::: DATA FOR THIS TASK
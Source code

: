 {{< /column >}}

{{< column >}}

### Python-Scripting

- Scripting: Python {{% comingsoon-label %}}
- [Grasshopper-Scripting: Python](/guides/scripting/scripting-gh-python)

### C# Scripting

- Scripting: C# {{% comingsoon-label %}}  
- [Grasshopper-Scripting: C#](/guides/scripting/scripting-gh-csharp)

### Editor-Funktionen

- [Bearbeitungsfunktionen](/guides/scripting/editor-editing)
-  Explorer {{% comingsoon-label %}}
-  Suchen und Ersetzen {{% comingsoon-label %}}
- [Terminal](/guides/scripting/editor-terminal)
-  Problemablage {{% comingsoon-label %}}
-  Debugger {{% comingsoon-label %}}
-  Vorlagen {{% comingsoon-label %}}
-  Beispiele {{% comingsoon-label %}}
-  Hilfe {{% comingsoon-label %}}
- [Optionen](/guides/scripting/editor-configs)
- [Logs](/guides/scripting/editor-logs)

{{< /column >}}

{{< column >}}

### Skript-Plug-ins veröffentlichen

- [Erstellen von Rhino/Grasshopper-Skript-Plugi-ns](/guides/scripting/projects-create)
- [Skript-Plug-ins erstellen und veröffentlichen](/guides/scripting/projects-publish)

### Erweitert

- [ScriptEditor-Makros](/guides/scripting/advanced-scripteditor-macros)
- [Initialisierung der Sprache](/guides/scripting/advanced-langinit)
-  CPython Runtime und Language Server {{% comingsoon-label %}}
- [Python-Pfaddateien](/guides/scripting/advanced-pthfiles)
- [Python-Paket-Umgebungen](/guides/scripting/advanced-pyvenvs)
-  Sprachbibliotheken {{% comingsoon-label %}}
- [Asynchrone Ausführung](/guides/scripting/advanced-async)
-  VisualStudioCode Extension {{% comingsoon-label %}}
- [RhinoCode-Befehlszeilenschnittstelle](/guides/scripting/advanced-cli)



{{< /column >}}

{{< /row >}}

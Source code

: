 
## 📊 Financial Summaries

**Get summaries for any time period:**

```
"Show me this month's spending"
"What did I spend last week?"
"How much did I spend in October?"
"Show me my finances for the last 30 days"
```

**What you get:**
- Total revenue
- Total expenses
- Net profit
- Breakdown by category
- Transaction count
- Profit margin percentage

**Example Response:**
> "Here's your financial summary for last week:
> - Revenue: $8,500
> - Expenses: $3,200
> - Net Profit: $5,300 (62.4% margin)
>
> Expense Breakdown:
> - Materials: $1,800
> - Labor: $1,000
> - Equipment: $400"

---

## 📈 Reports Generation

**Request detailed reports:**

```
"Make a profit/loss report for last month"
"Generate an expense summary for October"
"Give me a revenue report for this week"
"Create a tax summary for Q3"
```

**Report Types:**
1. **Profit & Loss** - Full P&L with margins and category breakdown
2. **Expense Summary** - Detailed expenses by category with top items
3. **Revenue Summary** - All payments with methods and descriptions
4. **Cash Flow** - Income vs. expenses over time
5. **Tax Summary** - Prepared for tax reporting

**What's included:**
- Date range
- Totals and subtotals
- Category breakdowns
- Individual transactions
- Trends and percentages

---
::::::
**TO DO**
Output the data once more, exactly as given.

**SOLUTION**
Source code

: {{< /column >}}

{{< column >}}

### Python-Scripting

- Scripting: Python {{% comingsoon-label %}}
- [Grasshopper-Scripting: Python](/guides/scripting/scripting-gh-python)

### C# Scripting

- Scripting: C# {{% comingsoon-label %}}  
- [Grasshopper-Scripting: C#](/guides/scripting/scripting-gh-csharp)

### Editor-Funktionen

- [Bearbeitungsfunktionen](/guides/scripting/editor-editing)
-  Explorer {{% comingsoon-label %}}
-  Suchen und Ersetzen {{% comingsoon-label %}}
- [Terminal](/guides/scripting/editor-terminal)
-  Problemablage {{% comingsoon-label %}}
-  Debugger {{% comingsoon-label %}}
-  Vorlagen {{% comingsoon-label %}}
-  Beispiele {{% comingsoon-label %}}
-  Hilfe {{% comingsoon-label %}}
- [Optionen](/guides/scripting/editor-configs)
- [Logs](/guides/scripting/editor-logs)

{{< /column >}}

{{< column >}}

### Skript-Plug-ins veröffentlichen

- [Erstellen von Rhino/Grasshopper-Skript-Plugi-ns](/guides/scripting/projects-create)
- [Skript-Plug-ins erstellen und veröffentlichen](/guides/scripting/projects-publish)

### Erweitert

- [ScriptEditor-Makros](/guides/scripting/advanced-scripteditor-macros)
- [Initialisierung der Sprache](/guides/scripting/advanced-langinit)
-  CPython Runtime und Language Server {{% comingsoon-label %}}
- [Python-Pfaddateien](/guides/scripting/advanced-pthfiles)
- [Python-Paket-Umgebungen](/guides/scripting/advanced-pyvenvs)
-  Sprachbibliotheken {{% comingsoon-label %}}
- [Asynchrone Ausführung](/guides/scripting/advanced-async)
-  VisualStudioCode Extension {{% comingsoon-label %}}
- [RhinoCode-Befehlszeilenschnittstelle](/guides/scripting/advanced-cli)



{{< /column >}}

{{< /row >}}

Source code

: 
## 📊 Financial Summaries

**Get summaries for any time period:**

```
"Show me this month's spending"
"What did I spend last week?"
"How much did I spend in October?"
"Show me my finances for the last 30 days"
```

**What you get:**
- Total revenue
- Total expenses
- Net profit
- Breakdown by category
- Transaction count
- Profit margin percentage

**Example Response:**
> "Here's your financial summary for last week:
> - Revenue: $8,500
> - Expenses: $3,200
> - Net Profit: $5,300 (62.4% margin)
>
> Expense Breakdown:
> - Materials: $1,800
> - Labor: $1,000
> - Equipment: $400"

---

## 📈 Reports Generation

**Request detailed reports:**

```
"Make a profit/loss report for last month"
"Generate an expense summary for October"
"Give me a revenue report for this week"
"Create a tax summary for Q3"
```

**Report Types:**
1. **Profit & Loss** - Full P&L with margins and category breakdown
2. **Expense Summary** - Detailed expenses by category with top items
3. **Revenue Summary** - All payments with methods and descriptions
4. **Cash Flow** - Income vs. expenses over time
5. **Tax Summary** - Prepared for tax reporting

**What's included:**
- Date range
- Totals and subtotals
- Category breakdowns
- Individual transactions
- Trends and percentages

---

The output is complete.